4. The probability of being afflicted by cancer increases exponentially with age;

infants are essentially free of cancer; but the accumulation of the purportedly

required mutations during the lifetime of a human being implies unrealistically

high rates of mutation.

5. Exposure to some carcinogens results in cancer only after a very long (decades)

period of latency (so-called neoplastic latency).

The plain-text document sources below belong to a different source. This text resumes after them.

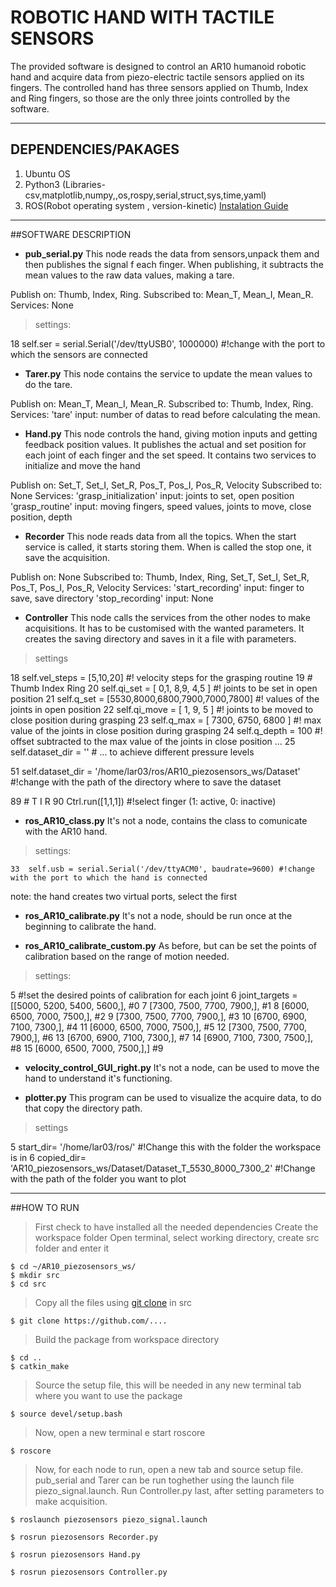 # ROBOTIC HAND WITH TACTILE SENSORS 
The provided software is designed to control an AR10 humanoid robotic hand and acquire data from piezo-electric tactile sensors applied on its fingers.
The controlled hand has three sensors applied on Thumb, Index and Ring fingers, so those are the only three joints controlled by the software.


***
## DEPENDENCIES/PAKAGES
1. Ubuntu OS
2. Python3 (Libraries-csv,matplotlib,numpy,,os,rospy,serial,struct,sys,time,yaml)
3. ROS(Robot operating system , version-kinetic) [Instalation Guide](http://wiki.ros.org/ROS/Installation "ROS")


***
##SOFTWARE DESCRIPTION
* **pub_serial.py**
This node reads the data from sensors,unpack them and then publishes the signal f each finger.
When publishing, it subtracts the mean values to the raw data values, making a tare.

Publish on:	Thumb, Index, Ring.
Subscribed to:	Mean_T, Mean_I, Mean_R.
Services: None

> settings:

18	self.ser = serial.Serial('/dev/ttyUSB0', 1000000)	#!change with the port to which the sensors are connected


* **Tarer.py**
This node contains the service to update the mean values to do the tare.

Publish on:	Mean_T, Mean_I, Mean_R.
Subscribed to:	Thumb, Index, Ring.
Services: 	'tare' input: number of datas to read before calculating the mean.


* **Hand.py**
This node controls the hand, giving motion inputs and getting feedback position values. It publishes the actual and set position for each joint of each finger and the set speed. It contains two services to initialize and move the hand

Publish on:	Set_T, Set_I, Set_R, Pos_T, Pos_I, Pos_R, Velocity
Subscribed to:	None
Services:	'grasp_initialization'	input:	joints to set, open position
		'grasp_routine'		input:	moving fingers, speed values,
						joints to move, close position, depth

* **Recorder**
This node reads data from all the topics. When the start service is called, it starts storing them.
When is called the stop one, it save the acquisition.

Publish on:	None
Subscribed to:	Thumb, Index, Ring, Set_T, Set_I, Set_R, Pos_T, Pos_I, Pos_R, Velocity
Services:	'start_recording'	input: finger to save, save directory
		'stop_recording'	input: None

* **Controller**
This node calls the services from the other nodes to make acquisitions. It has to be customised with the wanted parameters. It creates the saving directory and saves in it a file with parameters.

> settings

18	self.vel_steps = [5,10,20]	#! velocity steps for the grasping routine 
19	#                 Thumb     Index     Ring
20      self.qi_set =  [   0,1,      8,9,      4,5   ]	#! joints to be set in open position
21      self.q_set =   [5530,8000,6800,7900,7000,7800]	#! values of the joints in open position
22      self.qi_move = [    1,        9,        5    ]	#! joints to be moved to close position during grasping
23      self.q_max =   [   7300,     6750,     6800  ]	#! max value of the joints in close position during grasping
24      self.q_depth = 100                            	#! offset subtracted to the max value of the joints in close position ...
25      self.dataset_dir = ''                         	# ... to achieve different pressure levels

51	self.dataset_dir = '/home/lar03/ros/AR10_piezosensors_ws/Dataset'	#!change with the path of the directory where to save the dataset

89	#         T I R
90	Ctrl.run([1,1,1])	#!select finger (1: active, 0: inactive)

* **ros_AR10_class.py**
It's not a node, contains the class to comunicate with the AR10 hand.
> settings:
```
33	self.usb = serial.Serial('/dev/ttyACM0', baudrate=9600)	#!change with the port to which the hand is connected
```
note: the hand creates two virtual ports, select the first

* **ros_AR10_calibrate.py**
It's not a node, should be run once at the beginning to calibrate the hand.

* **ros_AR10_calibrate_custom.py**
As before, but can be set the points of calibration based on the range of motion needed.

> settings:

 5	#!set the desired points of calibration for each joint
 6	joint_targets = [[5000, 5200, 5400, 5600,],  #0
 7	                 [7300, 7500, 7700, 7900,],  #1
 8      	         [6000, 6500, 7000, 7500,],  #2
 9      	         [7300, 7500, 7700, 7900,],  #3
10      	         [6700, 6900, 7100, 7300,],  #4
11      	         [6000, 6500, 7000, 7500,],  #5
12      	         [7300, 7500, 7700, 7900,],  #6
13      	         [6700, 6900, 7100, 7300,],  #7
14      	         [6900, 7100, 7300, 7500,],  #8
15      	         [6000, 6500, 7000, 7500,],] #9

* **velocity_control_GUI_right.py**
It's not a node, can be used to move the hand to understand it's functioning.

* **plotter.py**
This program can be used to visualize the acquire data, to do that copy the directory path.

> settings

5	start_dir= '/home/lar03/ros/'     #!Change this with the folder the workspace is in
6	copied_dir= 'AR10_piezosensors_ws/Dataset/Dataset_T_5530_8000_7300_2'  #!Change with the path of the folder you want to plot


***
##HOW TO RUN
> First check to have installed all the needed dependencies
> Create the workspace folder 
> Open terminal, select working directory, create src folder and enter it
```
$ cd ~/AR10_piezosensors_ws/
$ mkdir src
$ cd src
```
> Copy all the files using [git clone]( https://github.com/) in src
``` 
$ git clone https://github.com/....
```
> Build the package from workspace directory
```
$ cd ..
$ catkin_make
```
> Source the setup file, this will be needed in any new terminal tab where you want to use the package
```
$ source devel/setup.bash
```
> Now, open a new terminal e start roscore
```
$ roscore
```
> Now, for each node to run, open a new tab and source setup file.
> pub_serial and Tarer can be run toghether using the launch file piezo_signal.launch.
> Run Controller.py last, after setting parameters to make acquisition.
```
$ roslaunch piezosensors piezo_signal.launch
```
```
$ rosrun piezosensors Recorder.py
```
```
$ rosrun piezosensors Hand.py
```
```
$ rosrun piezosensors Controller.py
```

Cell division (mitosis), especially in eukaryotes, is an intricate affair. According

to the “chromosomal theory” of cancer, carcinogens are aneuploidogens that upset

the delicate and complex molecular machinery of mitosis, ³⁷ resulting in cell division

with the chromosomes unequally distributed between the two daughter cells. This

results in massive genotypic aberration, equivalent to thousands of point mutations

occurring in a very short time. Although many such cells are simply not viable,

presumably a few survive—indeed one may be sufficient—and form the beginning

of a cancer. The abnormal karyotype appears to confer extraordinary genotypic and

phenotypic instability, such that the cancer continues to evolve, developing more

36 See Duesberg et al. (2005).

37 For example, they could bind to some of the proteins, changing their affinities to the others.